半導体不足による新車の納期遅延などを背景にクルマの長期保有化が進んでいる。平均車齢は8.84年となり、1台のクルマに長く乗り続けるユーザーが増えている今だからこそ、愛車の長期保有に有効でリセールバリューにも関わる「下廻り防錆(ぼうせい)」に着目したい。
クルマがサビる主な原因は、飛び石による小キズや酸性化した雨水、海水や潮風、糞害の放置などが一般的といえるだろう。積雪エリアにおいては、雪を溶かすために大量に散布される凍結防止剤(塩化ナトリウム)や融雪剤(塩化カルシウム)といった “ 塩 ” がサビの原因となり「クルマの塩害」として以前から問題視されている。
凍結防止剤や融雪剤が散布された道路を走行すると、車の下廻り(マフラー、サスペンションアーム、ショックアブソーバーなど)はもちろん、ドア下部、サイドシル、フェンダー、バンパーなどが塩まみれになり、そのまま放置するとサビを誘発してしまう。こういった状況があるため、塩害地域のカーオーナーは、サビ防止対策として新車購入時や車検のタイミングに、自動車ディーラーや整備工場などで「下廻り防錆」サービスを検討することになる。クルマのサビ防止対策ニーズは以前からあり、複数のメーカーが車体防錆剤を開発しているが、その特長や性能はさまざまだ。
ワックス系車体防錆コート剤「Jコート7」
化学メーカーの株式会社ダイゾー ニチモリ事業部では、プロ向けのワックス系車体防錆コート剤「Jコート7」を製造している。同製品の特長などについて、同社の東日本営業部 北関東営業所 所長の渡辺貴洋氏と椎名聡氏から話を聞くことができた。
同社では20数年前から車体防錆剤を開発しており、改良を重ねながら、自動車ディーラーや整備工場向けに提供している。現在の主力製品「Jコート7」は、防錆性や塗膜保持性、浸透性に優れ、融雪剤や海水、酸性雨などからのサビの発生を強力に防止。防錆剤のカラーは、ブラック(黒色)とナチュラル(半透明)の2色が用意されている。
椎名氏によれば、同製品を塗布したサンプルの塩水噴霧試験(一定温度が保たれた環境で霧状の塩水を吹きかける)では、1,000時間以上サビが発生しない防錆力を実現。ワックス系の塗膜が、外気から塩分や水分などを遮断し、低温下での塗膜剥離防止や紫外線などによる劣化に対して効果を発揮するという。また、ワックス粒子を微粒化し、薄膜でも優れた防錆力があるほか、塗膜に柔軟性があり、飛び石などで小キズがついても走行中の振動で残存塗膜が広がる自己修復性もある。

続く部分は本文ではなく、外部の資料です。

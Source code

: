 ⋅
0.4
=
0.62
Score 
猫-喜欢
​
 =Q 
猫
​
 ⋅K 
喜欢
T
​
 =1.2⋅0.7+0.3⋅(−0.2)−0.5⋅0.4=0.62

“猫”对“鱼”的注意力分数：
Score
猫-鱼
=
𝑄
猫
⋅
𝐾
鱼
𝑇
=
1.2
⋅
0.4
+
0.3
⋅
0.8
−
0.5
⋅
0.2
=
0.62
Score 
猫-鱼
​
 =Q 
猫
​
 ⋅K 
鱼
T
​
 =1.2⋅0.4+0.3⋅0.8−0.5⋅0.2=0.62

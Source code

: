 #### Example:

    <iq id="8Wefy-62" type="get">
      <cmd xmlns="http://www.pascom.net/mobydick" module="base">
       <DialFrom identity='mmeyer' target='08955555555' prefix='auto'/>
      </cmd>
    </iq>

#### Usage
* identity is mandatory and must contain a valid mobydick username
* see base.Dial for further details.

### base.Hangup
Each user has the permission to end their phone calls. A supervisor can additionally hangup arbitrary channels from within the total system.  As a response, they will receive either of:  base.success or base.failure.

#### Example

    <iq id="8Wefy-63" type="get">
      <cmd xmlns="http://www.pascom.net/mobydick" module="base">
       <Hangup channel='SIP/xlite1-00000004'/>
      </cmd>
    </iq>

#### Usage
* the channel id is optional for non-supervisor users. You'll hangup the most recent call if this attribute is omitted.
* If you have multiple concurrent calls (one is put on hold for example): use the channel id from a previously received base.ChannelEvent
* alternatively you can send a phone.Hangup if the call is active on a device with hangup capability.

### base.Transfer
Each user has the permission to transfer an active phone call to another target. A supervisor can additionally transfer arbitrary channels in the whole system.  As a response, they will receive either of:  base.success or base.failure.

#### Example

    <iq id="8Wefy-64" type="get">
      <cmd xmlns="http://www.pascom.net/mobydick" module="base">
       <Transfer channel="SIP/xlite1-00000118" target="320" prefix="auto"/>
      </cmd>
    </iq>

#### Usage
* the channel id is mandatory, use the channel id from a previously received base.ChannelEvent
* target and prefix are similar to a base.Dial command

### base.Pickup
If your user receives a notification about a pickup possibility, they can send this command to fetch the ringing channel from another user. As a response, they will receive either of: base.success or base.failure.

特に注目なのは、ダイゾー ニチモリ事業部ならではといえる「ジャバラシステム」で、防錆剤の使用量に応じて縮む “ジャバラ容器” を採用している。専用のスプレーガン(ジャバラ専用ガン・減圧弁付き)の噴射口にジャバラ容器をセットし、エアーコンプレッサーで防錆剤を吹き付ける仕組みのため、一定の圧力で安定した噴射が可能。専用ガン本体にはエアーのみが通るため、ガンを洗浄する必要がない。ジャバラ容器は360度どのような方向からでも噴射できるので塗装しやすい利点もある。また、3種類のノズル(フロア全般用:ショートノズル、足回り用:ロングアダプターノズル、ドア・ボンネットのインナー用:ロングノズル)があるため、水が溜まってサビやすい部分にも防錆剤を流し込める。
施工スタッフの健康面を配慮している点も大きなポイントで、エチルベンゼンフリーで、特化則(特定化学物質障害予防規則)と有機則(有機溶剤中毒予防規則)の適用を受けない環境対応型の防錆剤のため、安心・安全に施工できる。
ニチモリ事業部では、自社製品を導入している自動車ディーラーや整備工場に定期的にヒアリングを行い、使用感や要望を把握。「施工スタッフの方々が安全に作業できる防錆剤であることは大前提で、防錆性能を維持しながら、より自然環境に配慮したエコな防錆剤を開発したい」と北関東営業所 所長の渡辺貴洋氏は話していた。
なお、「Jコート7」の容器は、ジャバラシステムのほか、一斗缶とペール缶(ともに14kg)、補修用のスプレー缶もある。